Contrairement à ce que soutient le recourant, il ne dispose pas de titre de mainlevée définitive constatant les montants dont il se prévaut. Il n'est pas non plus au bénéfice d'une reconnaissance de dette. Les documents qu'il a versés ne comportent pas la signature de l'intimée et cette dernière conteste en être débitrice, arguant de ce que ces sommes auraient été données par le recourant. Par ailleurs, les paiements sont antérieurs à la poursuite dès lors qu'ils ont été effectués en 2018.

C'est ainsi avec raison que le Tribunal a considéré que le recourant n'avait pas rendu vraisemblable sa libération.

2.3 Par conséquent, le recours, infondé, sera rejeté.

3.  Les frais judiciaires de recours, arrêtés à 1'125 fr. (art. 48 et 61 OELP), seront mis à la charge du recourant, qui succombe, 106 al. 1 CPC), et compensés avec l'avance versée, acquise à l'Etat de Genève (art. 111 al. 1 CPC).

Le recourant sera condamné à verser à l'intimée la somme de 1'500 fr. à titre de dépens de recours (art. 95 al. 3 CPC; art. 84, 85, 89 et 90 RTFMC; art. 20 et 23 al. 1 LaCC), débours et TVA compris (art. 25 et 26 LaCC).

* * * * *


PAR CES MOTIFS,
La Chambre civile :


A la forme :

Déclare recevable le recours interjeté le 3 octobre 2024 par A______ contre le jugement JTPI/11076/2024 rendu le 18 septembre 2024 par le Tribunal de première instance dans la cause C/8141/2024–13 SML.

Au fond :

Le rejette.

Déboute les parties de toutes autres conclusions.

Sur les frais :

Arrête les frais judiciaires du recours à 1'125 fr., compensés avec l'avance de frais fournie, acquise à l'Etat de Genève, et les met à la charge de A______.

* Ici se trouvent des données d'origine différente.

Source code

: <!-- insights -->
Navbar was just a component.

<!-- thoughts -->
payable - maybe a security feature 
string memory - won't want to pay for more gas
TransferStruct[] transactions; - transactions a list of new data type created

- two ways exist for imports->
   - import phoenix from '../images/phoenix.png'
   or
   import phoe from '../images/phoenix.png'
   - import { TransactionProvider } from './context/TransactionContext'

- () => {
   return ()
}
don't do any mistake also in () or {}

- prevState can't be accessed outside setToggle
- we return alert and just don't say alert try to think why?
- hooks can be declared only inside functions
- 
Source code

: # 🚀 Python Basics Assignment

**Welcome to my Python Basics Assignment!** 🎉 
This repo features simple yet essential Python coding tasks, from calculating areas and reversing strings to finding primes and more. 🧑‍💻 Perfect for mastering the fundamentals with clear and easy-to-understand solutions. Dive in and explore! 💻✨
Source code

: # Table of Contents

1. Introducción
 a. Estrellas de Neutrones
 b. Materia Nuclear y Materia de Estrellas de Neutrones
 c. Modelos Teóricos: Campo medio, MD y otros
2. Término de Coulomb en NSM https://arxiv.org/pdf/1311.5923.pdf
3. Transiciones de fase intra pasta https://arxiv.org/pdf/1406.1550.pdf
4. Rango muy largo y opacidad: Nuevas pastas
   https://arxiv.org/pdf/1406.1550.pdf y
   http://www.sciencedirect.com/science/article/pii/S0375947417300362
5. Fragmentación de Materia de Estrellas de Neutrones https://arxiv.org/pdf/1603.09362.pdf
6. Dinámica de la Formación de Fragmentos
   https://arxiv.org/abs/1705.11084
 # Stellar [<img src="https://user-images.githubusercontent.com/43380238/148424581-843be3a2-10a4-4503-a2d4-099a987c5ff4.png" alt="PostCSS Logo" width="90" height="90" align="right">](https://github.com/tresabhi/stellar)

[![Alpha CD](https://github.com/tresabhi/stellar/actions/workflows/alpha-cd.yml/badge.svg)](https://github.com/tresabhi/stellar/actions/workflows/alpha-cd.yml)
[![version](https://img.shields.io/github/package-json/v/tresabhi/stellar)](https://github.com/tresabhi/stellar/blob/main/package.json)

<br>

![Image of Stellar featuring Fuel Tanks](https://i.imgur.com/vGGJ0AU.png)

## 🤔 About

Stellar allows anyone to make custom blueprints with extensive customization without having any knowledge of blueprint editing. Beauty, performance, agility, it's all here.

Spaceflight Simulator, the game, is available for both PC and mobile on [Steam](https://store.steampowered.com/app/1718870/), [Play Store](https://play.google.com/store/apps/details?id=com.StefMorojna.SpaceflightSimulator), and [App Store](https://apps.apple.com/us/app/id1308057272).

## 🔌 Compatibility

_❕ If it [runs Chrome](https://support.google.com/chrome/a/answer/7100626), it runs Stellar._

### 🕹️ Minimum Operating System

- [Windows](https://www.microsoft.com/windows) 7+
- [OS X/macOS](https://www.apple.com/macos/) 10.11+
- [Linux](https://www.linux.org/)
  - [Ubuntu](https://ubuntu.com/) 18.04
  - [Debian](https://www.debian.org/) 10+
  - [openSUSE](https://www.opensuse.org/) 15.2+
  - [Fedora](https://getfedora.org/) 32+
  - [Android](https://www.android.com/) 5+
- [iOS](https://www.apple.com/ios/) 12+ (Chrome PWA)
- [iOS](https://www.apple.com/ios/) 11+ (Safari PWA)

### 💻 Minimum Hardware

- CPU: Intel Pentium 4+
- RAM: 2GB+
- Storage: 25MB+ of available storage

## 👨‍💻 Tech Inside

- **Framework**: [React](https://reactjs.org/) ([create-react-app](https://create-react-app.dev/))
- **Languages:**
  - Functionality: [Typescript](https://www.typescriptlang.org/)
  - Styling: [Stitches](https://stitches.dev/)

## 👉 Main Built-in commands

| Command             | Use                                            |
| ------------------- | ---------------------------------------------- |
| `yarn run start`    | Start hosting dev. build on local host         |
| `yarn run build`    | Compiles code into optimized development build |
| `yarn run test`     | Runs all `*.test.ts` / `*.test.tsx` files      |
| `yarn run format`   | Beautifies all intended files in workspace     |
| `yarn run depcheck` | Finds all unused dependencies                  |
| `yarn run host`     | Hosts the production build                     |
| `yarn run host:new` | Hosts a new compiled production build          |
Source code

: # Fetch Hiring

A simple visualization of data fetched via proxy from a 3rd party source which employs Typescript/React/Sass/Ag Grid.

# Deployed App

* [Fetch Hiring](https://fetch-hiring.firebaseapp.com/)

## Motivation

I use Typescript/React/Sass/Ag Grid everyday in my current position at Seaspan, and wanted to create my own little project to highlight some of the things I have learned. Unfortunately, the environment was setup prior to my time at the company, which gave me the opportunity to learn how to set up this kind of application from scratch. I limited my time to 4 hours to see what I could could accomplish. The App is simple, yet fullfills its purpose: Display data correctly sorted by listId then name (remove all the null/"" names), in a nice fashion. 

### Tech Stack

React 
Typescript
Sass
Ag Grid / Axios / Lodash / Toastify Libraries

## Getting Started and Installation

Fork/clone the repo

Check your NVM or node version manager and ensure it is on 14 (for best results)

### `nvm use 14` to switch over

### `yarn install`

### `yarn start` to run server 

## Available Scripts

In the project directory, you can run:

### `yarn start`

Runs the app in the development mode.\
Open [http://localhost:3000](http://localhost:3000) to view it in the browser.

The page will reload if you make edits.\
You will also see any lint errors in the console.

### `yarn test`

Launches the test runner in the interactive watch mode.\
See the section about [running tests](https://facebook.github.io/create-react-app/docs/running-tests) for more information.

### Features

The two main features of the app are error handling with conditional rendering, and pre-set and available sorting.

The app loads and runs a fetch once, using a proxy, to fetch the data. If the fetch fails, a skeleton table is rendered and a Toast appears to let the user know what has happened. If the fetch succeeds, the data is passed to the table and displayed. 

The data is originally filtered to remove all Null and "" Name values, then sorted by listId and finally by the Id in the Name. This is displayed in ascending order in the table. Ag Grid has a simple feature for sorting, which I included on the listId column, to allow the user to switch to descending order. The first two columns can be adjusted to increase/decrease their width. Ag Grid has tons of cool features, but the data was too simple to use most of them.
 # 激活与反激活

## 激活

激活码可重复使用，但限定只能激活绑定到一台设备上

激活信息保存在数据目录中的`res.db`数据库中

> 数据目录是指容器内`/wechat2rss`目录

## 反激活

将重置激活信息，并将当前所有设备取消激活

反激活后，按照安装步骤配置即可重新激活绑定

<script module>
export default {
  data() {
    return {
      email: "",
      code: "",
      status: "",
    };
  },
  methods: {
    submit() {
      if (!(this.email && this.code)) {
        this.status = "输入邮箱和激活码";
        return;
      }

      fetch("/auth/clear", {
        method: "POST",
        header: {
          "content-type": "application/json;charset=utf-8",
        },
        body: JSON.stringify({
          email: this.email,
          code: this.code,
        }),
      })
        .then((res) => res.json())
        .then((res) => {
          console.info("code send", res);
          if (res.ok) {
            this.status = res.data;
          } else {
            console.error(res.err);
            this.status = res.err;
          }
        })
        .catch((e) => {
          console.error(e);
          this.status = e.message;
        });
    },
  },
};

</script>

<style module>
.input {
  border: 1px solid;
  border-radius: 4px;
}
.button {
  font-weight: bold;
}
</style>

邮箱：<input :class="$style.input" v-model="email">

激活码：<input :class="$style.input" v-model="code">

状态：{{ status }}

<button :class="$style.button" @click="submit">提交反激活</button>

Condamne A______ à verser à B______ 1'500 fr. à titre de dépens de recours.

Siégeant :

Madame Pauline ERARD, présidente; Madame Sylvie DROIN, Madame
Nathalie LANDRY-BARTHE, juges; Madame Marie-Pierre GROSJEAN, greffière.

 

 

 

 

 

 

 

 

 

Indication des voies de recours :

 

Conformément aux art. 72 ss de la loi fédérale sur le Tribunal fédéral du 17 juin 2005 (LTF; RS 173.110), le présent arrêt peut être porté dans les trente jours qui suivent sa notification avec expédition complète (art. 100 al. 1 LTF) par-devant le Tribunal fédéral par la voie du recours en matière civile.

 

Le recours doit être adressé au Tribunal fédéral, 1000 Lausanne 14.

 

Valeur litigieuse des conclusions pécuniaires au sens de la LTF supérieure ou égale à 30'000 fr.